Record set:
══════════
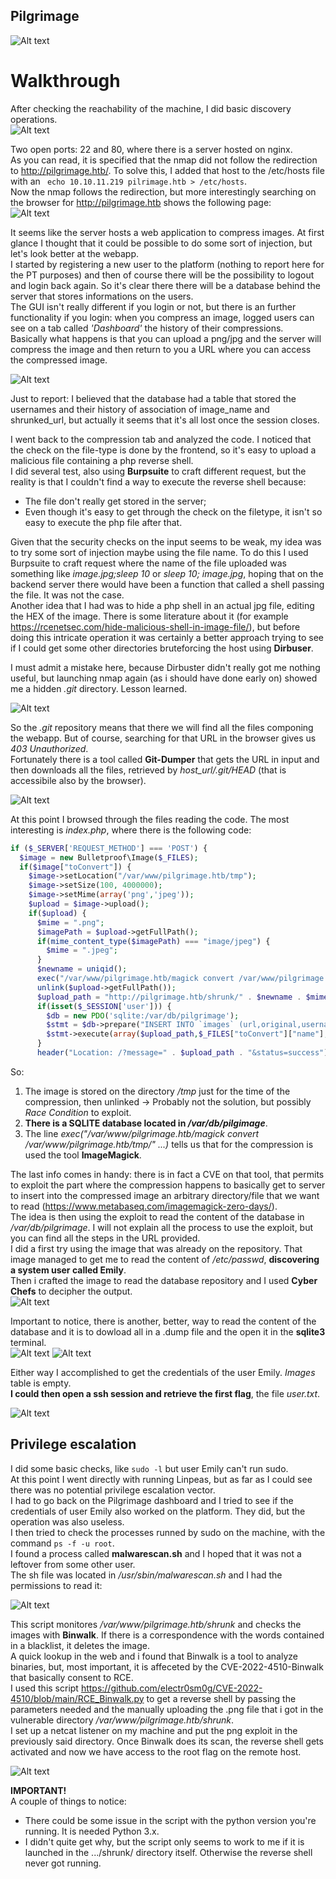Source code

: ## Pilgrimage  

![Alt text](image.png)
  
# Walkthrough
After checking the reachability of the machine, I did basic discovery operations.  
![Alt text](image-1.png)  
  
Two open ports: 22 and 80, where there is a server hosted on nginx.  
As you can read, it is specified that the nmap did not follow the redirection to http://pilgrimage.htb/. To solve this, I added that host to the /etc/hosts file with an ``` echo 10.10.11.219 pilrimage.htb > /etc/hosts```.  
Now the nmap follows the redirection, but more interestingly searching on the browser for http://pilgrimage.htb shows the following page:  
![Alt text](image-2.png)  
  
It seems like the server hosts a web application to compress images. At first glance I thought that it could be possible to do some sort of injection, but let's look better at the webapp.  
I started by registering a new user to the platform (nothing to report here for the PT purposes) and then of course there will be the possibility to logout and login back again.  So it's clear there there will be a database behind the server that stores informations on the users.  
The GUI isn't really different if you login or not, but there is an further functionality if you login: when you compress an image, logged users can see on a tab called *'Dashboard'* the history of their compressions.  
Basically what happens is that you can upload a png/jpg and the server will compress the image and then return to you a URL where you can access the compressed image.  
  
![Alt text](image-3.png)
  
Just to report: I believed that the database had a table that stored the usernames and their history of association of image_name and shrunked_url, but actually it seems that it's all lost once the session closes.  
  
I went back to the compression tab and analyzed the code. I noticed that the check on the file-type is done by the frontend, so it's easy to upload a malicious file containing a php reverse shell.  
I did several test, also using **Burpsuite** to craft different request, but the reality is that I couldn't find a way to execute the reverse shell because:  
- The file don't really get stored in the server;
- Even though it's easy to get through the check on the filetype, it isn't so easy to execute the php file after that.  
  
Given that the security checks on the input seems to be weak, my idea was to try some sort of injection maybe using the file name.  To do this I used Burpsuite to craft request where the name of the file uploaded was something like *image.jpg;sleep 10* or *sleep 10; image.jpg*, hoping that on the backend server there would have been a function that called a shell passing the file.  It was not the case.  
Another idea that I had was to hide a php shell in an actual jpg file, editing the HEX of the image. There is some literature about it (for example https://rcenetsec.com/hide-malicious-shell-in-image-file/), but before doing this intricate operation it was certainly a better approach trying to see if I could get some other directories bruteforcing the host using **Dirbuser**.   

I must admit a mistake here, because Dirbuster didn't really got me nothing useful, but launching nmap again (as i should have done early on) showed me a hidden *.git* directory. Lesson learned.
  
![Alt text](image-4.png)
  
So the *.git* repository means that there we will find all the files componing the webapp. But of course, searching for that URL in the browser gives us *403 Unauthorized*.  
Fortunately there is a tool called **Git-Dumper** that gets the URL in input and then downloads all the files, retrieved by *host_url/.git/HEAD* (that is accessibile also by the browser).  
  
![Alt text](image-5.png)
  
At this point I browsed through the files reading the code. The most interesting is *index.php*, where there is the following code: 

```php
if ($_SERVER['REQUEST_METHOD'] === 'POST') {
  $image = new Bulletproof\Image($_FILES);
  if($image["toConvert"]) {
    $image->setLocation("/var/www/pilgrimage.htb/tmp");
    $image->setSize(100, 4000000);
    $image->setMime(array('png','jpeg'));
    $upload = $image->upload();
    if($upload) {
      $mime = ".png";
      $imagePath = $upload->getFullPath();
      if(mime_content_type($imagePath) === "image/jpeg") {
        $mime = ".jpeg";
      }
      $newname = uniqid();
      exec("/var/www/pilgrimage.htb/magick convert /var/www/pilgrimage.htb/tmp/" . $upload->getName() . $mime . " -resize 50% /var/www/pilgrimage.htb/shrunk/" . $newname . $mime);
      unlink($upload->getFullPath());
      $upload_path = "http://pilgrimage.htb/shrunk/" . $newname . $mime;
      if(isset($_SESSION['user'])) {
        $db = new PDO('sqlite:/var/db/pilgrimage');
        $stmt = $db->prepare("INSERT INTO `images` (url,original,username) VALUES (?,?,?)");
        $stmt->execute(array($upload_path,$_FILES["toConvert"]["name"],$_SESSION['user']));
      }
      header("Location: /?message=" . $upload_path . "&status=success");
```
  
So:
1) The image is stored on the directory */tmp* just for the time of the compression, then unlinked -> Probably not the solution, but possibly *Race Condition* to exploit.
2) **There is a SQLITE database located in */var/db/pilgimage***.
3) The line *exec("/var/www/pilgrimage.htb/magick convert /var/www/pilgrimage.htb/tmp/" ...)* tells us that for the compression is used the tool **ImageMagick**.
  
The last info comes in handy: there is in fact a CVE on that tool, that permits to exploit the part where the compression happens to basically get to server to insert into the compressed image an arbitrary directory/file that we want to read (https://www.metabaseq.com/imagemagick-zero-days/).  
The idea is then using the exploit to read the content of the database in */var/db/pilgrimage*. 
I will not explain all the process to use the exploit, but you can find all the steps in the URL provided.   
I did a first try using the image that was already on the repository. That image managed to get me to read the content of */etc/passwd*, **discovering a system user called Emily**.  
Then i crafted the image to read the database repository and I used **Cyber Chefs** to decipher the output.    
![Alt text](image-6.png)

Important to notice, there is another, better, way to read the content of the database and it is to dowload all in a .dump file and the open it in the **sqlite3** terminal.  
![Alt text](image-8.png)
![Alt text](image-9.png)
  
Either way I accomplished to get the credentials of the user Emily. *Images* table is empty.  
**I could then open a ssh session and retrieve the first flag**, the file *user.txt*.  
  
![Alt text](image-7.png)

## Privilege escalation
I did some basic checks, like ```sudo -l``` but user Emily can't run sudo.  
At this point I went directly with running Linpeas, but as far as I could see there was no potential privilege escalation vector.  
I had to go back on the Pilgrimage dashboard and I tried to see if the credentials of user Emily also worked on the platform. They did, but the operation was also useless.  
I then tried to check the processes runned by sudo on the machine, with the command ```ps -f -u root```.  
I found a process called **malwarescan.sh** and I hoped that it was not a leftover from some other user.  
The sh file was located in */usr/sbin/malwarescan.sh* and I had the permissions to read it:  
  
![Alt text](image-10.png)
  
This script monitores */var/www/pilgrimage.htb/shrunk* and checks the images with **Binwalk**. If there is a correspondence with the words contained in a blacklist, it deletes the image.  
A quick lookup in the web and i found that Binwalk is a tool to analyze binaries, but, most important, it is affeceted by the CVE-2022-4510-Binwalk that basically consent to RCE.  
I used this script https://github.com/electr0sm0g/CVE-2022-4510/blob/main/RCE_Binwalk.py to get a reverse shell by passing the parameters needed and the manually uploading the .png file that i got in the vulnerable directory */var/www/pilgrimage.htb/shrunk*.     
I set up a netcat listener on my machine and put the png exploit in the previously said directory. Once Binwalk does its scan, the reverse shell gets activated and now we have access to the root flag on the remote host.  
  
![Alt text](image-12.png) 
  
**IMPORTANT!**  
A couple of things to notice:
- There could be some issue in the script with the python version you're running. It is needed Python 3.x.
- I didn't quite get why, but the script only seems to work to me if it is launched in the .../shrunk/ directory itself. Otherwise the reverse shell never got running.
══════════
The problem: All lines of the material above should be returned unchanged, but no pictures should be included.

Answer for this exercise:
Source code

: ## Pilgrimage  

![Alt text](image.png)
  
# Walkthrough
After checking the reachability of the machine, I did basic discovery operations.  
![Alt text](image-1.png)  
  
Two open ports: 22 and 80, where there is a server hosted on nginx.  
As you can read, it is specified that the nmap did not follow the redirection to http://pilgrimage.htb/. To solve this, I added that host to the /etc/hosts file with an ``` echo 10.10.11.219 pilrimage.htb > /etc/hosts```.  
Now the nmap follows the redirection, but more interestingly searching on the browser for http://pilgrimage.htb shows the following page:  
![Alt text](image-2.png)  
  
It seems like the server hosts a web application to compress images. At first glance I thought that it could be possible to do some sort of injection, but let's look better at the webapp.  
I started by registering a new user to the platform (nothing to report here for the PT purposes) and then of course there will be the possibility to logout and login back again.  So it's clear there there will be a database behind the server that stores informations on the users.  
The GUI isn't really different if you login or not, but there is an further functionality if you login: when you compress an image, logged users can see on a tab called *'Dashboard'* the history of their compressions.  
Basically what happens is that you can upload a png/jpg and the server will compress the image and then return to you a URL where you can access the compressed image.  
  
![Alt text](image-3.png)
  
Just to report: I believed that the database had a table that stored the usernames and their history of association of image_name and shrunked_url, but actually it seems that it's all lost once the session closes.  
  
I went back to the compression tab and analyzed the code. I noticed that the check on the file-type is done by the frontend, so it's easy to upload a malicious file containing a php reverse shell.  
I did several test, also using **Burpsuite** to craft different request, but the reality is that I couldn't find a way to execute the reverse shell because:  
- The file don't really get stored in the server;
- Even though it's easy to get through the check on the filetype, it isn't so easy to execute the php file after that.  
  
Given that the security checks on the input seems to be weak, my idea was to try some sort of injection maybe using the file name.  To do this I used Burpsuite to craft request where the name of the file uploaded was something like *image.jpg;sleep 10* or *sleep 10; image.jpg*, hoping that on the backend server there would have been a function that called a shell passing the file.  It was not the case.  
Another idea that I had was to hide a php shell in an actual jpg file, editing the HEX of the image. There is some literature about it (for example https://rcenetsec.com/hide-malicious-shell-in-image-file/), but before doing this intricate operation it was certainly a better approach trying to see if I could get some other directories bruteforcing the host using **Dirbuser**.   

I must admit a mistake here, because Dirbuster didn't really got me nothing useful, but launching nmap again (as i should have done early on) showed me a hidden *.git* directory. Lesson learned.
  
![Alt text](image-4.png)
  
So the *.git* repository means that there we will find all the files componing the webapp. But of course, searching for that URL in the browser gives us *403 Unauthorized*.  
Fortunately there is a tool called **Git-Dumper** that gets the URL in input and then downloads all the files, retrieved by *host_url/.git/HEAD* (that is accessibile also by the browser).  
  
![Alt text](image-5.png)
  
At this point I browsed through the files reading the code. The most interesting is *index.php*, where there is the following code: 

```php
if ($_SERVER['REQUEST_METHOD'] === 'POST') {
  $image = new Bulletproof\Image($_FILES);
  if($image["toConvert"]) {
    $image->setLocation("/var/www/pilgrimage.htb/tmp");
    $image->setSize(100, 4000000);
    $image->setMime(array('png','jpeg'));
    $upload = $image->upload();
    if($upload) {
      $mime = ".png";
      $imagePath = $upload->getFullPath();
      if(mime_content_type($imagePath) === "image/jpeg") {
        $mime = ".jpeg";
      }
      $newname = uniqid();
      exec("/var/www/pilgrimage.htb/magick convert /var/www/pilgrimage.htb/tmp/" . $upload->getName() . $mime . " -resize 50% /var/www/pilgrimage.htb/shrunk/" . $newname . $mime);
      unlink($upload->getFullPath());
      $upload_path = "http://pilgrimage.htb/shrunk/" . $newname . $mime;
      if(isset($_SESSION['user'])) {
        $db = new PDO('sqlite:/var/db/pilgrimage');
        $stmt = $db->prepare("INSERT INTO `images` (url,original,username) VALUES (?,?,?)");
        $stmt->execute(array($upload_path,$_FILES["toConvert"]["name"],$_SESSION['user']));
      }
      header("Location: /?message=" . $upload_path . "&status=success");
```
  
So:
1) The image is stored on the directory */tmp* just for the time of the compression, then unlinked -> Probably not the solution, but possibly *Race Condition* to exploit.
2) **There is a SQLITE database located in */var/db/pilgimage***.
3) The line *exec("/var/www/pilgrimage.htb/magick convert /var/www/pilgrimage.htb/tmp/" ...)* tells us that for the compression is used the tool **ImageMagick**.
  
The last info comes in handy: there is in fact a CVE on that tool, that permits to exploit the part where the compression happens to basically get to server to insert into the compressed image an arbitrary directory/file that we want to read (https://www.metabaseq.com/imagemagick-zero-days/).  
The idea is then using the exploit to read the content of the database in */var/db/pilgrimage*. 
I will not explain all the process to use the exploit, but you can find all the steps in the URL provided.   
I did a first try using the image that was already on the repository. That image managed to get me to read the content of */etc/passwd*, **discovering a system user called Emily**.  
Then i crafted the image to read the database repository and I used **Cyber Chefs** to decipher the output.    
![Alt text](image-6.png)

Important to notice, there is another, better, way to read the content of the database and it is to dowload all in a .dump file and the open it in the **sqlite3** terminal.  
![Alt text](image-8.png)
![Alt text](image-9.png)
  
Either way I accomplished to get the credentials of the user Emily. *Images* table is empty.  
**I could then open a ssh session and retrieve the first flag**, the file *user.txt*.  
  
![Alt text](image-7.png)

## Privilege escalation
I did some basic checks, like ```sudo -l``` but user Emily can't run sudo.  
At this point I went directly with running Linpeas, but as far as I could see there was no potential privilege escalation vector.  
I had to go back on the Pilgrimage dashboard and I tried to see if the credentials of user Emily also worked on the platform. They did, but the operation was also useless.  
I then tried to check the processes runned by sudo on the machine, with the command ```ps -f -u root```.  
I found a process called **malwarescan.sh** and I hoped that it was not a leftover from some other user.  
The sh file was located in */usr/sbin/malwarescan.sh* and I had the permissions to read it:  
  
![Alt text](image-10.png)
  
This script monitores */var/www/pilgrimage.htb/shrunk* and checks the images with **Binwalk**. If there is a correspondence with the words contained in a blacklist, it deletes the image.  
A quick lookup in the web and i found that Binwalk is a tool to analyze binaries, but, most important, it is affeceted by the CVE-2022-4510-Binwalk that basically consent to RCE.  
I used this script https://github.com/electr0sm0g/CVE-2022-4510/blob/main/RCE_Binwalk.py to get a reverse shell by passing the parameters needed and the manually uploading the .png file that i got in the vulnerable directory */var/www/pilgrimage.htb/shrunk*.     
I set up a netcat listener on my machine and put the png exploit in the previously said directory. Once Binwalk does its scan, the reverse shell gets activated and now we have access to the root flag on the remote host.  
  
![Alt text](image-12.png) 
  
**IMPORTANT!**  
A couple of things to notice:
- There could be some issue in the script with the python version you're running. It is needed Python 3.x.
- I didn't quite get why, but the script only seems to work to me if it is launched in the .../shrunk/ directory itself. Otherwise the reverse shell never got running.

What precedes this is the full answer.